**TASK:** Take the records below and set them down exactly, so that every line matches the original.

**EXTRACTED ENTRIES:**
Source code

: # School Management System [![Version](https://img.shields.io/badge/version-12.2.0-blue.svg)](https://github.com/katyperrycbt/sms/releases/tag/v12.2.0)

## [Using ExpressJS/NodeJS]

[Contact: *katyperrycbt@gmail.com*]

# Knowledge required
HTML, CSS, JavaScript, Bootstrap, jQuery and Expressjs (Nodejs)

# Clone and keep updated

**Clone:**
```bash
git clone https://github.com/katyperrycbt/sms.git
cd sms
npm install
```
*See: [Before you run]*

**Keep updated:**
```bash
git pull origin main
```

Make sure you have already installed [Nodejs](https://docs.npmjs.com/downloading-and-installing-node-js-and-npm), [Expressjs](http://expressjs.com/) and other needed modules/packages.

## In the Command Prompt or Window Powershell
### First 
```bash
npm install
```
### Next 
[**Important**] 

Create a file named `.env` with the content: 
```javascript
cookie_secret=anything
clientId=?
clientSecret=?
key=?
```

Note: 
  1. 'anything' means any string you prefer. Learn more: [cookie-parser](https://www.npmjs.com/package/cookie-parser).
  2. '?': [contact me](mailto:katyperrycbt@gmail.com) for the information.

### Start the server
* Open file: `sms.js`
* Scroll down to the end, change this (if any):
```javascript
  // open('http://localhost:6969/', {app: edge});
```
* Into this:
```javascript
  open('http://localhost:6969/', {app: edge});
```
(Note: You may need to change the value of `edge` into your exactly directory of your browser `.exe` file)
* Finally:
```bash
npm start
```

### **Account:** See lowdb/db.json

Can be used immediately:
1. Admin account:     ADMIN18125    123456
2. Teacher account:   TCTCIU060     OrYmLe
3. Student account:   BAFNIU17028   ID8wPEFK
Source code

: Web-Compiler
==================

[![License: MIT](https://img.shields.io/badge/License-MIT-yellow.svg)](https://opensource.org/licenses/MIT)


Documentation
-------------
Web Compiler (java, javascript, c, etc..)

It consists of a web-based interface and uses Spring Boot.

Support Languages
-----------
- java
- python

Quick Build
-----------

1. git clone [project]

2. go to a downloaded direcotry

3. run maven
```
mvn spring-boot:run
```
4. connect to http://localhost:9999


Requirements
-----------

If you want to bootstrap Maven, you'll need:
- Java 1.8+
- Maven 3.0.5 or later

**EXPECTED ANSWER:**
Source code

: # School Management System [![Version](https://img.shields.io/badge/version-12.2.0-blue.svg)](https://github.com/katyperrycbt/sms/releases/tag/v12.2.0)

## [Using ExpressJS/NodeJS]

[Contact: *katyperrycbt@gmail.com*]

# Knowledge required
HTML, CSS, JavaScript, Bootstrap, jQuery and Expressjs (Nodejs)

# Clone and keep updated

**Clone:**
```bash
git clone https://github.com/katyperrycbt/sms.git
cd sms
npm install
```
*See: [Before you run]*

**Keep updated:**
```bash
git pull origin main
```

Make sure you have already installed [Nodejs](https://docs.npmjs.com/downloading-and-installing-node-js-and-npm), [Expressjs](http://expressjs.com/) and other needed modules/packages.

## In the Command Prompt or Window Powershell
### First 
```bash
npm install
```
### Next 
[**Important**] 

Create a file named `.env` with the content: 
```javascript
cookie_secret=anything
clientId=?
clientSecret=?
key=?
```

Note: 
  1. 'anything' means any string you prefer. Learn more: [cookie-parser](https://www.npmjs.com/package/cookie-parser).
  2. '?': [contact me](mailto:katyperrycbt@gmail.com) for the information.

### Start the server
* Open file: `sms.js`
* Scroll down to the end, change this (if any):
```javascript
  // open('http://localhost:6969/', {app: edge});
```
* Into this:
```javascript
  open('http://localhost:6969/', {app: edge});
```
(Note: You may need to change the value of `edge` into your exactly directory of your browser `.exe` file)
* Finally:
```bash
npm start
```

### **Account:** See lowdb/db.json

Can be used immediately:
1. Admin account:     ADMIN18125    123456
2. Teacher account:   TCTCIU060     OrYmLe
3. Student account:   BAFNIU17028   ID8wPEFK
Source code

: Web-Compiler
==================

[![License: MIT](https://img.shields.io/badge/License-MIT-yellow.svg)](https://opensource.org/licenses/MIT)


Documentation
-------------
Web Compiler (java, javascript, c, etc..)

It consists of a web-based interface and uses Spring Boot.

Support Languages
-----------
- java
- python

Quick Build
-----------

1. git clone [project]

2. go to a downloaded direcotry

3. run maven
```
mvn spring-boot:run
```
4. connect to http://localhost:9999


Requirements
-----------

If you want to bootstrap Maven, you'll need:
- Java 1.8+
- Maven 3.0.5 or later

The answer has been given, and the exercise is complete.